Plant Features: Poison Ivy

Poison ivy (Toxicodendron radicans) is a plant in the family Anacardiaceae. The name is sometimes spelled “Poison-ivy” to indicate with the hyphen that the plant is not a true Ivy or Hedera. It is a woody vine that is well known for its ability to produce a skin irritant that causes an itching rash for most people, technically known as urushiol-induced contact dermatitis.

The leaves are compounded with three almond-shaped leaflets. The berries (actually drupes) are a grayish-white color and are a favorite winter food of some birds. Hence the mnemonic,

“Leaves of three, let it be; berries white, danger in sight.”

The color ranges from light green (usually the younger leaves) to dark green (mature leaves), turning bright red in fall. The leaflets are 3-12 cm long, rarely up to 30 cm. Each leaflet has a few or no teeth along its edge, and the leaf surface is smooth.

In comparison, blackberry and raspberry leaves also come in threes, but they have many teeth along the leaf edge, and the top surface of their leaves is very wrinkled where the veins are. The stem and vine of poison ivy are brown and woody, while blackberry stems are green with thorns.

Should We Keep Poison Ivy In Our Gardens?

The short answer is NO.

Poison ivy, known for causing allergic reactions, poses significant health risks. Contact with its urushiol oil can lead to itching, inflammation, and blistering. The oil can linger on clothing, tools, and pets, leading to repeated exposure. Even indirect contact, like handling contaminated objects, can cause reactions​​.

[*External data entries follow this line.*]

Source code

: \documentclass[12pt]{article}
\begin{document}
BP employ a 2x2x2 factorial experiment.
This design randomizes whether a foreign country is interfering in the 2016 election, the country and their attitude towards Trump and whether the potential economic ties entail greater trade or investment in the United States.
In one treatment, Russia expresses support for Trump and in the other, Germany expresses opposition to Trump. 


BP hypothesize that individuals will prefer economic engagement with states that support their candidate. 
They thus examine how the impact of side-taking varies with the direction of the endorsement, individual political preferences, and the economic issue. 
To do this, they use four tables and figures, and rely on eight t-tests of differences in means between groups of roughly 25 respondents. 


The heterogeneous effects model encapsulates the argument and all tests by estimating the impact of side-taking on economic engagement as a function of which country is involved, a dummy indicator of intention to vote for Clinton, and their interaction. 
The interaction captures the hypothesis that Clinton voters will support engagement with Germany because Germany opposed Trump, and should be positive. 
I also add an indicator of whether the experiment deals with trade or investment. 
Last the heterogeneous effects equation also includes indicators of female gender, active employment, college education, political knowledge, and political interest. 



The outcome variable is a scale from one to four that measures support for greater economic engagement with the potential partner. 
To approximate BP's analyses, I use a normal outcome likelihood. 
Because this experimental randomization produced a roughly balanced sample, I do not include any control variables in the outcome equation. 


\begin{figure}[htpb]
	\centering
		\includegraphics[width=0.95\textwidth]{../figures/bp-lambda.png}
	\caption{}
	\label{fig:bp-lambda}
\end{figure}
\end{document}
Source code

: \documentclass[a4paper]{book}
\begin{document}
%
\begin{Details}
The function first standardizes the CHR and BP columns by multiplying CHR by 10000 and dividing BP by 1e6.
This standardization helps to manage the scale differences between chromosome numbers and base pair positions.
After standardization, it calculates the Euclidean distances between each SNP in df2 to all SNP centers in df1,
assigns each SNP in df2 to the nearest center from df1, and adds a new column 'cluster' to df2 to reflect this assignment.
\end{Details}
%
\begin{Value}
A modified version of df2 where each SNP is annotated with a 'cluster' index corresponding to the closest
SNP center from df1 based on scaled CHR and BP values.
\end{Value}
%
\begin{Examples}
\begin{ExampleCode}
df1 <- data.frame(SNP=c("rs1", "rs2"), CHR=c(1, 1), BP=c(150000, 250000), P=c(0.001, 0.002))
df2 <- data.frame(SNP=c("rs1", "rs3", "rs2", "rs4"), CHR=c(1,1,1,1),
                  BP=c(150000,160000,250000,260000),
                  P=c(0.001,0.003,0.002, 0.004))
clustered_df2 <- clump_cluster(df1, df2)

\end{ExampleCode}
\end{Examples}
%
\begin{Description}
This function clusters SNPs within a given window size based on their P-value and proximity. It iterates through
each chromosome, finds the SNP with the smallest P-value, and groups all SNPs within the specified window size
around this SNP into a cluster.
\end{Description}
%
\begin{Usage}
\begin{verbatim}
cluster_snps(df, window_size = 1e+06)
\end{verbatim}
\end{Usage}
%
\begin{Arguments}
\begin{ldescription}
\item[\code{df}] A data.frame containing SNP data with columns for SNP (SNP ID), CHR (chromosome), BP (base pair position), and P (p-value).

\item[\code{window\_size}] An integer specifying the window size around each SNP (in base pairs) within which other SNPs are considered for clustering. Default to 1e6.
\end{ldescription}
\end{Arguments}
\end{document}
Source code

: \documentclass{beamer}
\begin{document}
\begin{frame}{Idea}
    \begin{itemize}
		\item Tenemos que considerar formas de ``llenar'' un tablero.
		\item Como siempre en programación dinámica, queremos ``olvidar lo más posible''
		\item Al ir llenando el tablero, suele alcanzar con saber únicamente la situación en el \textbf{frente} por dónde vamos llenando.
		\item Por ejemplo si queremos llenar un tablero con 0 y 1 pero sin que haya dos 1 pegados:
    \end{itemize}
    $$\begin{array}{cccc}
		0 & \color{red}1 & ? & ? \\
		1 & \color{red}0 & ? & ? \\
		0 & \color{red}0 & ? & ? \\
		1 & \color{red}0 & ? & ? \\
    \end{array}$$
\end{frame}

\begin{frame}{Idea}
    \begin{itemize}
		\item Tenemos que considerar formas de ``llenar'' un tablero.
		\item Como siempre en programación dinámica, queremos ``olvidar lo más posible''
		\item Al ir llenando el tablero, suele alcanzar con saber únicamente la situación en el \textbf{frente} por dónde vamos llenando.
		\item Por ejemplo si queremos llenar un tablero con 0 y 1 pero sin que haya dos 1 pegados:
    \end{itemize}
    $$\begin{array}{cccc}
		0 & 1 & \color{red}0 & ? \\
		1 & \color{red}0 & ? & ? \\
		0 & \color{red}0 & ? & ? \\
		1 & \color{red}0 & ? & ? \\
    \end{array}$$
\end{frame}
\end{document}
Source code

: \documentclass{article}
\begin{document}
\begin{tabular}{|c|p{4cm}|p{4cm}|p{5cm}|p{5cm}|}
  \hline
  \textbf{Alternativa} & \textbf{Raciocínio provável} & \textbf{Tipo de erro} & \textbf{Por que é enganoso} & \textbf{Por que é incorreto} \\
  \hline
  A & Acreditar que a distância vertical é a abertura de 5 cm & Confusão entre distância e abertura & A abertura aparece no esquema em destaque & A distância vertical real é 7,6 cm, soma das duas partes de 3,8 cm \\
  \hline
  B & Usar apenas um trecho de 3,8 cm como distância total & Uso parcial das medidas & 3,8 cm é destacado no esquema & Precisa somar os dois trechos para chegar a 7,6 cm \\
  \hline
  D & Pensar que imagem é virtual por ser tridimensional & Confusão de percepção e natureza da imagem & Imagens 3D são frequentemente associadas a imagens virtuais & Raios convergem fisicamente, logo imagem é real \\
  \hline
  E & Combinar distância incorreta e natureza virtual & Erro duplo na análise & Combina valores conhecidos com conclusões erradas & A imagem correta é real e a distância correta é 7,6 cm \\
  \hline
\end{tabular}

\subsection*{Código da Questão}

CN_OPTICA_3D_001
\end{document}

While poison ivy offers ecological benefits, such as providing food for over 55 bird species and supporting biodiversity, these benefits often do not outweigh the health risks for humans and pets.

Managing poison ivy involves persistent efforts. Physical removal requires waterproof gloves to avoid exposure. Herbicides like glyphosate can help control the plant but must be applied carefully to prevent harming other plants.